# Medial temporal lobe Tau‐Neurodegeneration mismatch from MRI and plasma biomarkers identifies vulnerable and resilient phenotypes with AD

**Authors:** Xueying Lyu, Nidhi S. Mundada, Christopher A Brown, Niyousha Sadeghpour, Emily McGrew, Michael Tran Duong, Long Xie, Mengjin Dong, Yue Li, Ilya M. Nasrallah, Laura E.M. Wisse, Paul A. Yushkevich, Sandhitsu R. Das, David A. Wolk

PMC · DOI: 10.1002/alz70856_107051 · Alzheimer's & Dementia · 2026-01-10

## TL;DR

This study uses MRI and blood tests to identify different Alzheimer's disease patterns, revealing groups that are more or less vulnerable to cognitive decline.

## Contribution

A simplified method using plasma ptau217 and MTL MRI to identify AD subphenotypes linked to non-AD factors like LATE-NC.

## Key findings

- Three distinct T-N groups were identified, including a vulnerable group with anterior MTL atrophy and worse cognitive outcomes.
- The resilient group showed less atrophy and better cognitive stability, suggesting protection from non-AD pathology.
- T-N mismatch patterns correlated with clinical ratings and memory impairment, indicating potential for therapeutic stratification.

## Abstract

The heterogeneity of Alzheimer's disease (AD) and lack of well‐validated markers of non‐AD factors (e.g. TDP‐43) present a substantial challenge for therapeutics. Our prior work showed discordance between tau (T) and neurodegeneration (N) identified non‐AD factors in AD through multi‐modality imaging. Here we tried a simplified approach using plasma ptau217 and medial temporal lobe (MTL) morphometry, given this region's common association with co‐pathologies, particularly LATE‐NC.

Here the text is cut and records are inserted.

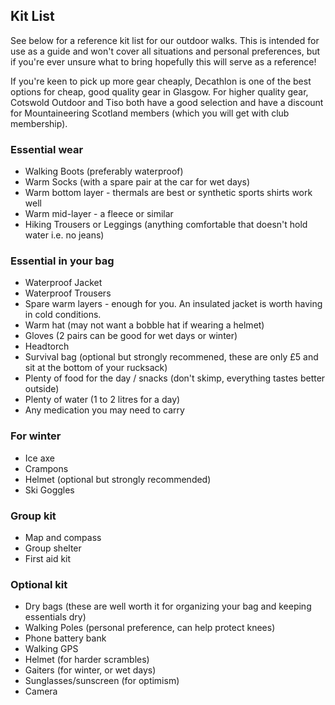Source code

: ## Kit List

See below for a reference kit list for our outdoor walks. This is intended for use as a guide and won't cover all
situations and personal preferences, but if you're ever unsure what to bring hopefully this will serve as a reference!

If you're keen to pick up more gear cheaply, Decathlon is one of the best options for cheap, good quality gear in Glasgow. For higher quality gear, Cotswold Outdoor and Tiso both have a good selection and have a discount for Mountaineering Scotland members (which you will get with club membership).

### Essential wear

- Walking Boots (preferably waterproof)
- Warm Socks (with a spare pair at the car for wet days)
- Warm bottom layer - thermals are best or synthetic sports shirts work well
- Warm mid-layer - a fleece or similar
- Hiking Trousers or Leggings (anything comfortable that doesn't hold water i.e. no jeans)

### Essential in your bag

- Waterproof Jacket
- Waterproof Trousers
- Spare warm layers - enough for you. An insulated jacket is worth having in cold conditions.
- Warm hat (may not want a bobble hat if wearing a helmet)
- Gloves (2 pairs can be good for wet days or winter)
- Headtorch
- Survival bag (optional but strongly recommened, these are only £5 and sit at the bottom of your rucksack)
- Plenty of food for the day / snacks (don't skimp, everything tastes better outside)
- Plenty of water (1 to 2 litres for a day)
- Any medication you may need to carry

### For winter
- Ice axe
- Crampons
- Helmet (optional but strongly recommended)
- Ski Goggles

### Group kit
- Map and compass
- Group shelter
- First aid kit

### Optional kit
- Dry bags (these are well worth it for organizing your bag and keeping essentials dry)
- Walking Poles (personal preference, can help protect knees)
- Phone battery bank
- Walking GPS
- Helmet (for harder scrambles)
- Gaiters (for winter, or wet days)
- Sunglasses/sunscreen (for optimism)
- Camera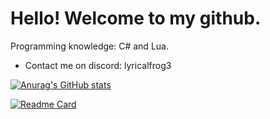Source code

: # Hello! Welcome to my github.

Programming knowledge: C# and Lua.
* Contact me on discord: lyricalfrog3

[![Anurag's GitHub stats](https://github-readme-stats.vercel.app/api?username=DanielTG-TG)](https://github.com/DanielTG-TG/DanielTG-TG)

[![Readme Card](https://github-readme-stats.vercel.app/api/pin/?username=DanielTG-TG&repo=DnlibObfuscation)](https://github.com/DanielTG-TG/DnlibObfuscation)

We included 349 ADNI participants (188 cognitively normal, 161 MCI/dementia) with paired T1‐MRI and plasma ptau217. The MTL was segmented into subregions and further parcellated into 100 bilateral super‐points within regional boundaries. T1‐MRI‐derived thickness and amygdala volume represented N, and plasma p‐Tau217 represented T. T‐N residuals, calculated through regression across super‐points and amygdala, were used for weighted clustering.

P‐Tau217 showed strong association with MTL atrophy (Figure 1A). Three distinct data‐driven T‐N groups were identified based on mismatch patterns (Figure 1B), including a canonical group (N∼T), a vulnerable group (N>T) with negative residuals primarily in anterior hippocampal and extrahippocampal areas, and a resilient group (N<T) with positive residuals.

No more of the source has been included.